Сперва я начал замечать, что по маршруту моего передвижения по городу за мной следует джип с наглухо тонированными стеклами. Какого рожна им было надо? Кто это вообще был? Так и осталось для меня загадкой… Едва ли они хотели что-то узнать или проследить за мной, я и так не прятался, скорее всего, просто давили на психику и, признаться, в этом немало преуспели. Даже когда я приезжал в свою квартиру на Цветном, джип всю ночь стоял напротив, на Трубной улице. Если предположить, что это были штатные сотрудники в погонах, то становится как то особенно обидно за наши налоги, впрочем, утверждать ничего не берусь.

Вскоре формат кнута расширился и ужесточился. Через моих близких друзей до меня донесли якобы «утечку» о том, что конкретным людям в соответствующих органах выдано указание на мое физическое уничтожение, дабы не допустить получение мною мандата. Сегодня мне это кажется очень смешной и грубо сработанной «дезой», но тогда я был напуган не на шутку. В девяностых я уже имел богатый опыт общения с криминальными авторитетами, крышевавшими в то время шоу-бизнес, но при этом мир политики не знал вообще… Точнее, представления о нем у меня были вполне романтическими, и я был совершенно не готов к его волчьим законам с подкупами, запугиванием, тотальным враньем и беспределом. Мне нужна была помощь – совет «бывалого».

Я составил список, к кому можно обратиться за советом: как поступить, насколько серьезна угроза и есть ли смысл ссать против ветра. Первым номером в списке был Михаил Сергеевич Горбачев, чье мнение всегда было для меня очень важно и хорошим отношением которого к себе я очень гордился и дорожил.

Поговорка «Нет пророка в своем отечестве» идеально отражает судьбу этого выдающегося политика и великого человека. Думаю, весь масштаб и трагизм его личности много столетий спустя будут изучать во всех школах и университетах мира, препарируя на все лады, споря до хрипоты, но, безусловно признавая огромный вклад Горбачева в кардинальное изменение хода мировой истории в конце ХХ века. Вектор отношения к нему и оценка зависит, конечно, от политических взглядов. Я, например, как последовательный либерал, антикоммунист и антисоветчик, всегда буду благодарен Горбачеву за то, что не могут простить ему многие соотечественники, – развал Союза, распад коммунистического лагеря, окончательное поражение коммунистической идеи в общемировом пространстве, падение железного занавеса. Для меня все эти события с огромным и безусловным знаком плюс. И все они укладываются в одну незамысловатую формулу, позже озвученную другим российским Президентом: «Свобода лучше, чем несвобода».
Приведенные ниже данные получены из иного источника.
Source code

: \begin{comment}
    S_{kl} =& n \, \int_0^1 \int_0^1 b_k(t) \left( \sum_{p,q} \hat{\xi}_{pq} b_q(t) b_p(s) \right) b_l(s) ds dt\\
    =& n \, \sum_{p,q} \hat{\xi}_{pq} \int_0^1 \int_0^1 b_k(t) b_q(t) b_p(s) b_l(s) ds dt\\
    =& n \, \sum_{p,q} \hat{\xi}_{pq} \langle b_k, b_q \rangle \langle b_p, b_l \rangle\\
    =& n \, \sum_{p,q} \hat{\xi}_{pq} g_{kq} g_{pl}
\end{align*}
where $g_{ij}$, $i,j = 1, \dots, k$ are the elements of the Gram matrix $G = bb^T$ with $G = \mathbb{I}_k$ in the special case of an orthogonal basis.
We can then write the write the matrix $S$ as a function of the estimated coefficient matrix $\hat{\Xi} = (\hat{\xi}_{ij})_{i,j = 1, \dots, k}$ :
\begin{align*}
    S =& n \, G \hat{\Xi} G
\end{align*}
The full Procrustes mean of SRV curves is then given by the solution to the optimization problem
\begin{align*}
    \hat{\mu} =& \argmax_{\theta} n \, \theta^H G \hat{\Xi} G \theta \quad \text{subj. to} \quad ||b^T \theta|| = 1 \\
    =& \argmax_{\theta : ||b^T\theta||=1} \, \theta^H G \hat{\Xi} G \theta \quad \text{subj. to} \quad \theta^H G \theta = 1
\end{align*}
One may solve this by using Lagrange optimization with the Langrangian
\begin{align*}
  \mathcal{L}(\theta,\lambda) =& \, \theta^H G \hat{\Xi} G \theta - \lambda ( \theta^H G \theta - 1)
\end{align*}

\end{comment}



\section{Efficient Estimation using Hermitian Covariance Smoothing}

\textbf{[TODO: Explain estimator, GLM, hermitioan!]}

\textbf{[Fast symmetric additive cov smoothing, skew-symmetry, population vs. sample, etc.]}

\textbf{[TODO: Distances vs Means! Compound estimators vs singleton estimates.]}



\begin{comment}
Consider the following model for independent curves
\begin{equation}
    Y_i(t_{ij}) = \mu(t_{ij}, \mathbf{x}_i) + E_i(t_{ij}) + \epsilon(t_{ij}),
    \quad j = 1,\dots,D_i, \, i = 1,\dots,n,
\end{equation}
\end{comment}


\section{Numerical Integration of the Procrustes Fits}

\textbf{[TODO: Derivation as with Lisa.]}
Для меня Горбачев всегда оставался пророком, и за первым советом я пошел к нему. Позвонил в его приемную в «Горбачев-Фонд» и попросил о встрече по важному личному вопросу. На следующий день уже был у него в офисе. Михаил Сергеевич внимательно выслушал мой сбивчивый рассказ и про доставшийся мандат, и про попытку откупиться, и про джип-преследователь, и про «утечку» с угрозой убийства… Сразу вынес свой вердикт: «Хочешь быть депутатом – бери мандат. Даже не думай. Шли их всех на хер – ничего они тебе не сделают, кишка тонка. Пугают, но ты не бойся. Хочешь, историю тебе расскажу…» И дальше последовала не одна, а сразу несколько детективных историй из советского и раннеперестроечного прошлого про то, как кого запугивали и чего стоит опасаться, а чего нет. В завершение часового разговора Горбачев предложил помощь: «Охрану дать? Или могу кого посоветовать». Подписал мне на память еще одну книгу (я их все бережно храню) и еще раз напутствовал ни в коем случае «не прогибаться под эту шушеру».

Здание «Горбачев-Фонд» на Ленинградке я покинул в прекрасном боевом настроении, с твердой решимостью последовать совету Михаила Сергеевича, ощущая моральную поддержку такой глыбы за спиной.
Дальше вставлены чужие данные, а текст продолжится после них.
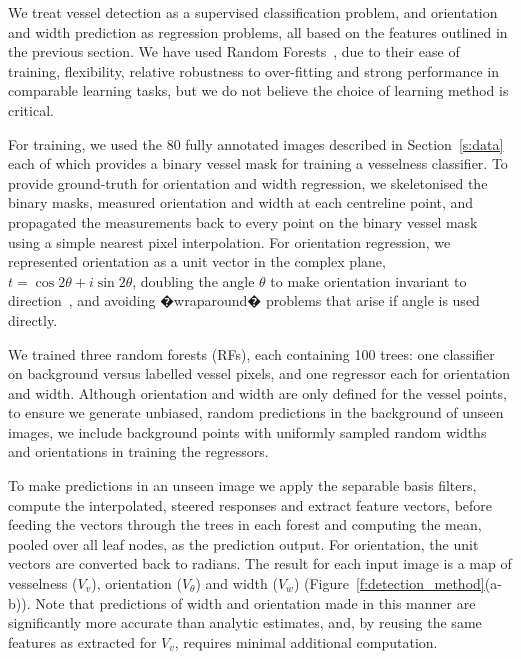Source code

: \documentclass[runningheads,a4paper]{llncs}
\newcommand{\fref}[1]{Figure~\ref{#1}}
\newcommand{\sref}[1]{Section~\ref{#1}}
\def\ie{i.e.}
\begin{document}
We treat vessel detection as a supervised classification problem, and orientation and width prediction as regression problems, all based on the features outlined in the previous section. We have used Random Forests~\cite{Breiman_ML01}, due to their ease of training, flexibility, relative robustness to over-fitting and strong performance in comparable learning tasks, but we do not believe the choice of learning method is critical.

For training, we used the 80 fully annotated images described in \sref{s:data} each of which provides a binary vessel mask for training a vesselness classifier. To provide ground-truth for orientation and width regression, we skeletonised the binary masks, measured orientation and width at each centreline point, and propagated the measurements back to every point on the binary vessel mask using a simple nearest pixel interpolation. For orientation regression, we represented orientation as a unit vector in the complex plane, $t = \cos 2\theta + i\sin 2\theta$, doubling the angle $\theta$ to make orientation invariant to direction~\cite{Mardia_Jupp_00}, and avoiding �wraparound� problems that arise if angle is used directly.

We trained three random forests (RFs), each containing 100 trees: one classifier on background versus labelled vessel pixels, and one regressor each for orientation and width. Although orientation and width are only defined for the vessel points, to ensure we generate unbiased, random predictions in the background of unseen images, we include background points with uniformly sampled random widths and orientations in training the regressors.

To make predictions in an unseen image we apply the separable basis filters, compute the interpolated, steered responses and extract feature vectors, before feeding the vectors through the trees in each forest and computing the mean, pooled over all leaf nodes, as the prediction output. For orientation, the unit vectors are converted back to radians. The result for each input image is a map of vesselness ($V_v$), orientation ($V_\theta$) and width ($V_w$) (\fref{f:detection_method}(a-b)). Note that predictions of width and orientation made in this manner are significantly more accurate than analytic estimates, and, by reusing the same features as extracted for $V_v$, requires minimal additional computation.
\end{document}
Однако про охрану задумался. В лихие девяностые личная охрана была явлением повсеместным даже не в силу производственной необходимости. Большинство жертв покушений она не спасала, но была определенным атрибутом принадлежности к социально значимым категориям: бандитам, бизнесменам, политикам, артистам. И таким же элементом понта, как черный шестисотый «мерин» или красный пиджак от «Версаче». В моем окружении личной охраной пользовались многие: большинство телевизионных руководителей и звезд шоу-биза, не говоря уже про чиновников, крупных бизнесменов, влиятельных депутатов и криминальных авторитетов. Впрочем, иногда это были одни и те же люди. Они-то в результате и приставили ко мне двух молодых здоровых парней, которые на месяц стали моей тенью.

Перейти на страницу:

Похожие книги

10 гениев науки
10 гениев науки

С одной стороны, мы старались сделать книгу как можно более биографической, не углубляясь в научные дебри. С другой стороны, биографию ученого трудно представить без описания развития его идей. А значит, и без изложения самих идей не обойтись. В одних случаях, где это представлялось удобным, мы старались переплетать биографические сведения с научными, в других — разделять их, тем не менее пытаясь уделить внимание процессам формирования взглядов ученого. Исключение составляют Пифагор и Аристотель. О них, особенно о Пифагоре, сохранилось не так уж много достоверных биографических сведений, поэтому наш рассказ включает анализ источников информации, изложение взглядов различных специалистов. Возможно, из-за этого текст стал несколько суше, но мы пошли на это в угоду достоверности. Тем не менее мы все же надеемся, что книга в целом не только вызовет ваш интерес (он уже есть, если вы начали читать), но и доставит вам удовольствие.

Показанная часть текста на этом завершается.